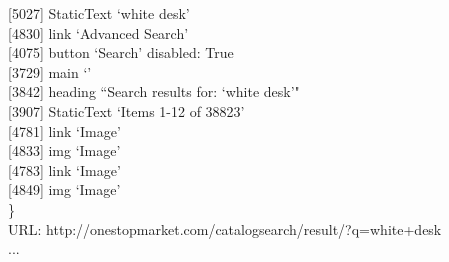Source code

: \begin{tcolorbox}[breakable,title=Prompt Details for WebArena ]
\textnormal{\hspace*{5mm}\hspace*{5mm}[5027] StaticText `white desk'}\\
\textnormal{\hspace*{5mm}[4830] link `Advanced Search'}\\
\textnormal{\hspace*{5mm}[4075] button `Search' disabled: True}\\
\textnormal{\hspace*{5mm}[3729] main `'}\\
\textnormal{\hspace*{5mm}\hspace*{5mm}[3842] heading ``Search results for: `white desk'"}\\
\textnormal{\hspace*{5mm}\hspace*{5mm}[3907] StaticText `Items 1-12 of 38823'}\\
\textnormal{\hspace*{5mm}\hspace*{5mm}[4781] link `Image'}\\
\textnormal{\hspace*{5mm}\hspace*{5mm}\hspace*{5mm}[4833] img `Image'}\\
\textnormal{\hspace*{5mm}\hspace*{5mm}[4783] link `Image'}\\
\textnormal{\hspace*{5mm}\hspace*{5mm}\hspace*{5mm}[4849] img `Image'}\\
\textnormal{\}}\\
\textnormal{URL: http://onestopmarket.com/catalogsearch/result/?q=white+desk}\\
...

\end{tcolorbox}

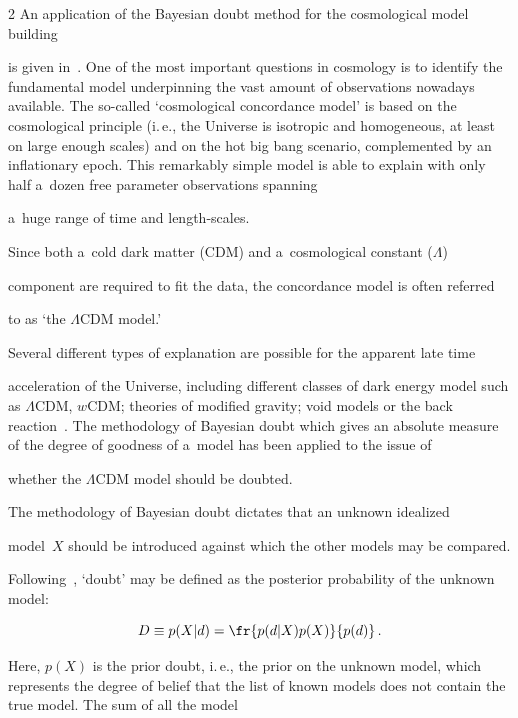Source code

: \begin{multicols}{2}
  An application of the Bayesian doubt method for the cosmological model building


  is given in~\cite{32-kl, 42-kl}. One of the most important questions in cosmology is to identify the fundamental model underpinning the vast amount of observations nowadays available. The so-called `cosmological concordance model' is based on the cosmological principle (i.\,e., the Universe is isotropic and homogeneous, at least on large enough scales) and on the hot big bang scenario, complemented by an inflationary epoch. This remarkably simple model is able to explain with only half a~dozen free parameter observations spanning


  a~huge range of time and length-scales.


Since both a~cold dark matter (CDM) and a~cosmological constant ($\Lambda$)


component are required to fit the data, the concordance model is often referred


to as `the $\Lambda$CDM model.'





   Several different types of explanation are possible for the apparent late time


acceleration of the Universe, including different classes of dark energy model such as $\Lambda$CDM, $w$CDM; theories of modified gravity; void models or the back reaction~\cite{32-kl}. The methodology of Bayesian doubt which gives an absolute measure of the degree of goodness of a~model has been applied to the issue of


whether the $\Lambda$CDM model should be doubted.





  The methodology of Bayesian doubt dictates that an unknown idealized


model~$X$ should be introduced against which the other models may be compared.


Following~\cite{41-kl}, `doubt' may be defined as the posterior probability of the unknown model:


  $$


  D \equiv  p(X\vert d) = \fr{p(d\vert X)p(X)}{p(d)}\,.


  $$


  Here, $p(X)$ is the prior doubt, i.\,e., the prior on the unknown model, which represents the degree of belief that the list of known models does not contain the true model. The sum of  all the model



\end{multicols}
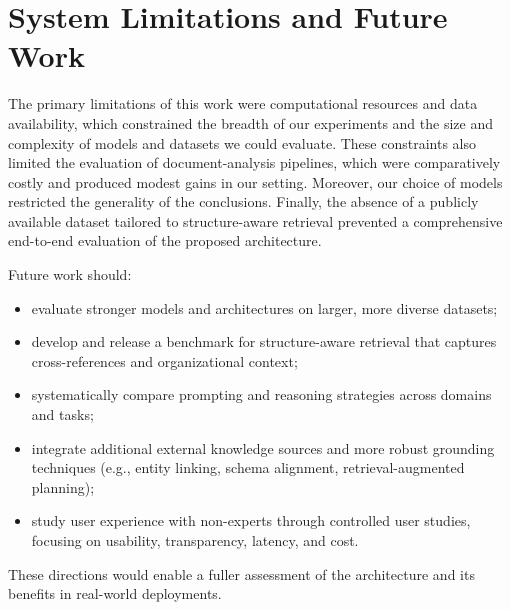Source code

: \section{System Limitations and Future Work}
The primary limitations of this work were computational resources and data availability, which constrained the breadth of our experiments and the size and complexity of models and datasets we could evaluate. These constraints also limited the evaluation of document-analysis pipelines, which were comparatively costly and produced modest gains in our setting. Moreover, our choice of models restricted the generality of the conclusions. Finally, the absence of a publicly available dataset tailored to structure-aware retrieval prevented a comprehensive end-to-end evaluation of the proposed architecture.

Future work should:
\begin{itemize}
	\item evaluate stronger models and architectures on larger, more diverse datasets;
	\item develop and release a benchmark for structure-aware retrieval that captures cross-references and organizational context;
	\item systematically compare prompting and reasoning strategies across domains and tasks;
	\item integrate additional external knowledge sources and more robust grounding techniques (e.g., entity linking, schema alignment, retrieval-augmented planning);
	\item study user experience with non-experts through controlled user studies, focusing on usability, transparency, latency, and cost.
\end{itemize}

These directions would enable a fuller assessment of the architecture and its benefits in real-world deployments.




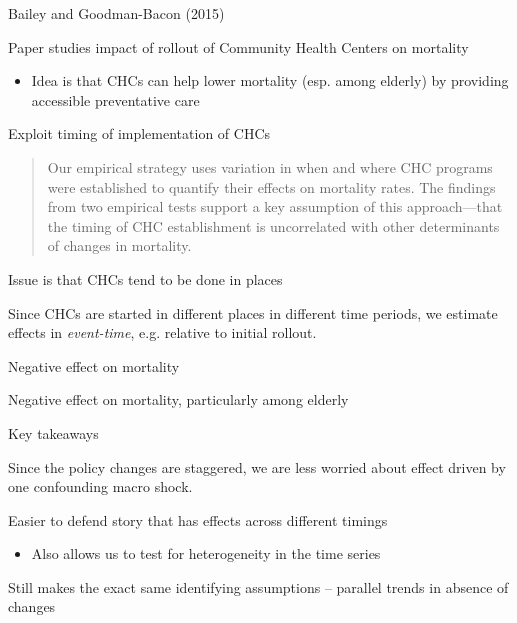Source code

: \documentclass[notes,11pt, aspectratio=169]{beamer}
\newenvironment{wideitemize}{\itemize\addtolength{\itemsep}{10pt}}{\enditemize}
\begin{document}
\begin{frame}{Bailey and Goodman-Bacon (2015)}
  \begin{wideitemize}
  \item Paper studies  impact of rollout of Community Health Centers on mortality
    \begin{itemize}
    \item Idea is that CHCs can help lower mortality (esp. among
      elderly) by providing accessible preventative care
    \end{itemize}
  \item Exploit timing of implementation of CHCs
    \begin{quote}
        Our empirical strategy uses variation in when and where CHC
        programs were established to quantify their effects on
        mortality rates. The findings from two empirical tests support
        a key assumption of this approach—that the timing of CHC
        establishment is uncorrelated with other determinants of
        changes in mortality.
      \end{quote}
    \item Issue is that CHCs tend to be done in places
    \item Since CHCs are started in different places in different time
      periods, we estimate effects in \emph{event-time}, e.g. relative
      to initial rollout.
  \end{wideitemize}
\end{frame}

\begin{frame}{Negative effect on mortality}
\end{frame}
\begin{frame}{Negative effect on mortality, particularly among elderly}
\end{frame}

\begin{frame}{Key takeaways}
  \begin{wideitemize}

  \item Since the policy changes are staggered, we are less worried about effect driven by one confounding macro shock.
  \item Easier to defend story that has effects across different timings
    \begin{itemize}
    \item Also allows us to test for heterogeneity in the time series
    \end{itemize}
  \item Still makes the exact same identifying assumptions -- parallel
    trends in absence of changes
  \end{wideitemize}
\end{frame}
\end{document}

========================================================================

§ **Task description**
The response consists of the lines above that contain "should".

§ **Your response**
whether the $\Lambda$CDM model should be doubted.
model~$X$ should be introduced against which the other models may be compared.
Future work should:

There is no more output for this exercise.